• Can Yoleri, a security researcher at SOCRadar, told TechCrunch that he discovered the exposed BMW cloud storage server while routinely scanning the Internet.
  • A BMW spokesman said no customer or personal data was affected.

Operation error leads to information leakage

According to TechCrunch, automotive giant BMW’s cloud storage server was misconfigured, leading to the disclosure of sensitive company information, including private keys and internal data.
Can Yoleri, a security researcher at threat intelligence firm SOCRadar, told TechCrunch that he found the exposed BMW cloud storage server during a routine scan of the Internet.Yoleri said the Microsoft azure managed storage servers (also known as “buckets”) exposed in BMW’s development environment were “accidentally configured to be public instead of private due to a misconfiguration.”

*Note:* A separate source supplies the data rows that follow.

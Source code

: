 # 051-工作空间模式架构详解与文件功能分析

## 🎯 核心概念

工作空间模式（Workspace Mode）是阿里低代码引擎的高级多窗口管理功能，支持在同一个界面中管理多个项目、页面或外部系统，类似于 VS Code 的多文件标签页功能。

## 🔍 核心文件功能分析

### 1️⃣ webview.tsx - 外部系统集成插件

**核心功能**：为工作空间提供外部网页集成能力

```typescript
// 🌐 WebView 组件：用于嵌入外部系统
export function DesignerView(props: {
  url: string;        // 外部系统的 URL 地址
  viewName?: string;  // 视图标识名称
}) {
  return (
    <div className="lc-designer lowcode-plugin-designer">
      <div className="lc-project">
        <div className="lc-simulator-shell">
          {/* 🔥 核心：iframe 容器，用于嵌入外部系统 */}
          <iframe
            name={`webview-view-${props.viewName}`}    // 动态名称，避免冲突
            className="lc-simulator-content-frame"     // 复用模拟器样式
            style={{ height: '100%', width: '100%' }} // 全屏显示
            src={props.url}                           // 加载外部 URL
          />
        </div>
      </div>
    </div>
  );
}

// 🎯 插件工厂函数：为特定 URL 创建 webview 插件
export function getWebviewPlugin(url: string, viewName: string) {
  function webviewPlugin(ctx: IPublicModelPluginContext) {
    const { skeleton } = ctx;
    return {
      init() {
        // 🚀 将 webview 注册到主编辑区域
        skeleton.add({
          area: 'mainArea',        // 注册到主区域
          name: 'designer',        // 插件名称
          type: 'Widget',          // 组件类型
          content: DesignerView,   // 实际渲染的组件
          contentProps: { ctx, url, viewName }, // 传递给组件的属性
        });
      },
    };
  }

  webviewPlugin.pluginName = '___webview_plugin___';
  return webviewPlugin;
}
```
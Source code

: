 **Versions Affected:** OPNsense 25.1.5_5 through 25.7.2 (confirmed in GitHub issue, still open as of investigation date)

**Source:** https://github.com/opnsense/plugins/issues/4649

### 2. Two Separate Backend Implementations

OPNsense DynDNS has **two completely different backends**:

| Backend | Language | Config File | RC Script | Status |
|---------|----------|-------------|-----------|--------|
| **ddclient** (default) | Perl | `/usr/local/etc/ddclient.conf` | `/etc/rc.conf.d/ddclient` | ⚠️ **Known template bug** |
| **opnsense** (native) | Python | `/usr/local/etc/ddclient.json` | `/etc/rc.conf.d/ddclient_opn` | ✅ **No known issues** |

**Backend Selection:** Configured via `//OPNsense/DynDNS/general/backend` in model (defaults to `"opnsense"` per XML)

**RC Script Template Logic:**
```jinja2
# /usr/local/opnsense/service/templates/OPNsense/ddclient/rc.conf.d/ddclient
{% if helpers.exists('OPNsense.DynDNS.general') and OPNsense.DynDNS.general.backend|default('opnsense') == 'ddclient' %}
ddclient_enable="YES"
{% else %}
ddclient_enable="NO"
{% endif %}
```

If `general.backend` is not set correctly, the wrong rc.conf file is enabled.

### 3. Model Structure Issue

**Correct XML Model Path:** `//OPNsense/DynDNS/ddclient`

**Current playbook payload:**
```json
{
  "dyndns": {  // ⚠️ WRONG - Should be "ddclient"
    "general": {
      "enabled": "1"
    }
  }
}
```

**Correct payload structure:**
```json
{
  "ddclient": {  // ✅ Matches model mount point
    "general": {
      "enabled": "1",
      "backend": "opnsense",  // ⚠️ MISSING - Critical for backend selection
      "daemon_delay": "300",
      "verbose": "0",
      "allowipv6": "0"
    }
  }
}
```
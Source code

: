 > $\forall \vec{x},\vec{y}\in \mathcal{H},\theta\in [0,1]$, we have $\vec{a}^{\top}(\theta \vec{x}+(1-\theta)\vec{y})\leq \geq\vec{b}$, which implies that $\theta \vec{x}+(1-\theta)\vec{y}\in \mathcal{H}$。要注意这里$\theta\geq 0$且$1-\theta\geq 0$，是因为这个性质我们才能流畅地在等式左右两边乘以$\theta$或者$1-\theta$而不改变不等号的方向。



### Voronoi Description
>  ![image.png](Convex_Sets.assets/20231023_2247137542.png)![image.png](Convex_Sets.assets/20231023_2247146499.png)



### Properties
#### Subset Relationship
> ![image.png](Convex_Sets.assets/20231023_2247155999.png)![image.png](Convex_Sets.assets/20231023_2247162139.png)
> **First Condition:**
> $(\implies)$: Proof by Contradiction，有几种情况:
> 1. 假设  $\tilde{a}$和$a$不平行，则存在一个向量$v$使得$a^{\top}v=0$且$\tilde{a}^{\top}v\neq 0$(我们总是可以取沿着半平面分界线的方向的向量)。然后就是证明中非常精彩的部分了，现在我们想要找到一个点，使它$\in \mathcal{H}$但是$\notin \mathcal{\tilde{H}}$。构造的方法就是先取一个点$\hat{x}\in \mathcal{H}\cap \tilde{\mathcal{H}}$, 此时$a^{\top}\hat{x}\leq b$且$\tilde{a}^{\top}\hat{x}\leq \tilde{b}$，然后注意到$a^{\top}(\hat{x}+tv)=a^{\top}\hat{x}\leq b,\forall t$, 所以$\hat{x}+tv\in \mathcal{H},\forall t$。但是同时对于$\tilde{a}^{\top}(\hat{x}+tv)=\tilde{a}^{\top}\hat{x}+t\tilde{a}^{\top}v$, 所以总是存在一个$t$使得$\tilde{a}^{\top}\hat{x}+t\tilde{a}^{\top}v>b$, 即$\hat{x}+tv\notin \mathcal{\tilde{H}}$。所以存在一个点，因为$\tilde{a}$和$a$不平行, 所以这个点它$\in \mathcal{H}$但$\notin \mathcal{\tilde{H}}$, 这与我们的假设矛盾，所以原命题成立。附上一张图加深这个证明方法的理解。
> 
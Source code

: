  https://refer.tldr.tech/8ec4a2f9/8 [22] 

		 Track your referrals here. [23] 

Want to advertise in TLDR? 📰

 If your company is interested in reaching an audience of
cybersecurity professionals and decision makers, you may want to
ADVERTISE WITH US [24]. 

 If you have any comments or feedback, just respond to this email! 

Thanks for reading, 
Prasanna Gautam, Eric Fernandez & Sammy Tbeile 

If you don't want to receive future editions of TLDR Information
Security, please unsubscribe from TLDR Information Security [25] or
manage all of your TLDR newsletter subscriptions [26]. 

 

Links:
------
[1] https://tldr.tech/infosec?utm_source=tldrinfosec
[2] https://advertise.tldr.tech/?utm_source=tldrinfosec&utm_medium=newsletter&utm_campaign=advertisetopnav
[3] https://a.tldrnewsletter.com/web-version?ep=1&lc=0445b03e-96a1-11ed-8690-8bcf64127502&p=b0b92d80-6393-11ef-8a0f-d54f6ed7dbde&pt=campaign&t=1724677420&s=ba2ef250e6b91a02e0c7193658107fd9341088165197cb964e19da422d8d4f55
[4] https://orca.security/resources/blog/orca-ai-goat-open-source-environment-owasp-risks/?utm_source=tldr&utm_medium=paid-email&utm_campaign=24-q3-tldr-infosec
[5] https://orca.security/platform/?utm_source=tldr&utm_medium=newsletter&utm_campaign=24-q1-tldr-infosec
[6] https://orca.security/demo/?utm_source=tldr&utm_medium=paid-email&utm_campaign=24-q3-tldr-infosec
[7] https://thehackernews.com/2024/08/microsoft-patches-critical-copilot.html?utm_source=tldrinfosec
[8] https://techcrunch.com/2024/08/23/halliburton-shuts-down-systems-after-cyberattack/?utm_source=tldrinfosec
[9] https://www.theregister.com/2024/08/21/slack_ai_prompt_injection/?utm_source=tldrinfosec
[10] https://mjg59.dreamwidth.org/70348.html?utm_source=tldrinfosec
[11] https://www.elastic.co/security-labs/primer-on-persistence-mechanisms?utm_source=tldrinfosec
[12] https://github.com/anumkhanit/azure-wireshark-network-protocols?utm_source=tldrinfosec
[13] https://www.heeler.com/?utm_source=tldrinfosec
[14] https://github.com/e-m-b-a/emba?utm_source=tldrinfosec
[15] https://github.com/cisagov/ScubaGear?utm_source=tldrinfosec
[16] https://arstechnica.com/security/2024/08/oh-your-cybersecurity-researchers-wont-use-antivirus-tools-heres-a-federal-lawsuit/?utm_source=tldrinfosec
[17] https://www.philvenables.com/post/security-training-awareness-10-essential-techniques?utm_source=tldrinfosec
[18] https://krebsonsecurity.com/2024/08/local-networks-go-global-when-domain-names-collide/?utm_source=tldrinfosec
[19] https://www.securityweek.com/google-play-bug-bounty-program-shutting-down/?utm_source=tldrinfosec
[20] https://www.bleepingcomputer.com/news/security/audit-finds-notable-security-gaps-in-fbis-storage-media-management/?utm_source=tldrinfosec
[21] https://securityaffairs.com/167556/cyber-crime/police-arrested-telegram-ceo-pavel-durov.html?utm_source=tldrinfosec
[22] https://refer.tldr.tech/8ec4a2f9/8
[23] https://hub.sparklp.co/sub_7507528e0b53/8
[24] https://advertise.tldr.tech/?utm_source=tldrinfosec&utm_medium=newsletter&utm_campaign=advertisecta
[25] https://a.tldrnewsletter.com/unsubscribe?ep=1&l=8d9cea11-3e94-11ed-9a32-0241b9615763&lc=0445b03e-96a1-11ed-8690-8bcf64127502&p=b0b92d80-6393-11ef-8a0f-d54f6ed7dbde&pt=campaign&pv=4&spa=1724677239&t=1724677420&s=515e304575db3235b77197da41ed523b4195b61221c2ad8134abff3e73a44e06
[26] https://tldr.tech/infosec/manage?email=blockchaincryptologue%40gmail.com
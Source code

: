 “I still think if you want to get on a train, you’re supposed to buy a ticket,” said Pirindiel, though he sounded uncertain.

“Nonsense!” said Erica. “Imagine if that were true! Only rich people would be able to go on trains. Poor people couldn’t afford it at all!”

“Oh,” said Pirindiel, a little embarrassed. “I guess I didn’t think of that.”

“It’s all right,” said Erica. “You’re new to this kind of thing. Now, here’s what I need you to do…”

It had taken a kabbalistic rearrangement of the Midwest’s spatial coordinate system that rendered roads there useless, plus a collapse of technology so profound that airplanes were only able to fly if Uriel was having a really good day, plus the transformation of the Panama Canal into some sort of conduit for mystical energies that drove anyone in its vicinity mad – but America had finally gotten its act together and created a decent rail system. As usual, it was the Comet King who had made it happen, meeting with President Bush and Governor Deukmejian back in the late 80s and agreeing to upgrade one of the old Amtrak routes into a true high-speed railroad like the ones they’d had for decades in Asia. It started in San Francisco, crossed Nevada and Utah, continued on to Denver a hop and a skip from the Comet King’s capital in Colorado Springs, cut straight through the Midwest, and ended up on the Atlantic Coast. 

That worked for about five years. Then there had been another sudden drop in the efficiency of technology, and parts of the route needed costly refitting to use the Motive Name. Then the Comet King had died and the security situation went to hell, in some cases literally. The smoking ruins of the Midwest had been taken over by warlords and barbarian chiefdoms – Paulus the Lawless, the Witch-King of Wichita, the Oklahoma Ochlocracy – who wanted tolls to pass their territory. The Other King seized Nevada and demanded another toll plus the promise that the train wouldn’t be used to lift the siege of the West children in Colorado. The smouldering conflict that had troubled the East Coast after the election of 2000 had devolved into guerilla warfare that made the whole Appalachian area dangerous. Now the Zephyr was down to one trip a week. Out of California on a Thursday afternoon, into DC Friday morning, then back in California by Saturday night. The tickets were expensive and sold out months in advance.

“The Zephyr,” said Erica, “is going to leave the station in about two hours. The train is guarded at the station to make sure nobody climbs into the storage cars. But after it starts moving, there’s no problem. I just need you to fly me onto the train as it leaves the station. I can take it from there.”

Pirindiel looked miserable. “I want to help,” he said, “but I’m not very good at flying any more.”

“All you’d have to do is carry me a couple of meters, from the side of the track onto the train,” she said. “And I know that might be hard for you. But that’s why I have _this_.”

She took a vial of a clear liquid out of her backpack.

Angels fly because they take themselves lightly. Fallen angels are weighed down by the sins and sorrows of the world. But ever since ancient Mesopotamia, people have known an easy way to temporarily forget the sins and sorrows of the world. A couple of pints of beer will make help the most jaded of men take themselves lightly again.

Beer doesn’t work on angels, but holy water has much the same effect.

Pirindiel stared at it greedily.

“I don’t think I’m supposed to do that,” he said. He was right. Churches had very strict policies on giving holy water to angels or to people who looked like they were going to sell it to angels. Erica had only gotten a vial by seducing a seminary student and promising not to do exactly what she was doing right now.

Yoleri adds that the bucket contains “script files that include Azure container access information, keys to access private bucket addresses, and other cloud service details.”
It is not known exactly how much data was exposed or how long the cloud storage bucket was exposed to the Internet.”Unfortunately, this is the biggest unknown in the public bucket,” Yoleli told TechCrunch.” Only the owner of the bucket can see how long it has actually been open.”
BMW spokesperson Chris Overall confirmed to TechCrunch via email that the data breach affected a Microsoft Azure storage bucket based on the storage development environment, and said no customer or personal data was affected.

Also read: Driving into the future: Balancing innovation and privacy in smart cars

Unknown duration of the leak

“The BMW Group is able to resolve this issue by early 2024 and we will continue to monitor the situation together with our partners,” the spokesman added.
BMW would not say how long the barrels had been exposed or whether it had observed any malicious access to the exposed data.Yoreri said that while he didn’t have any evidence of malicious access, “that doesn’t mean it doesn’t exist.”
Yoleri told TechCrunch that while BMW kept the bucket secret after he reported his findings to the company, the company did not revoke or change the set of passwords and credentials found in the exposed cloud bucket.
“Even if the bucket has been set to private, it is necessary to change these access keys. If the bucket is private, it doesn’t matter.” He added that he tried to contact BMW about subsequent issues but received no response.

Last month, Mercedes-Benz confirmed that it had left a private key online that allowed “unfettered access” to its source code, accidentally exposing a large amount of internal data. After TechCrunch disclosed the security issue to Mercedes, the automaker said it had “revoked the corresponding API token and immediately removed the public repository.”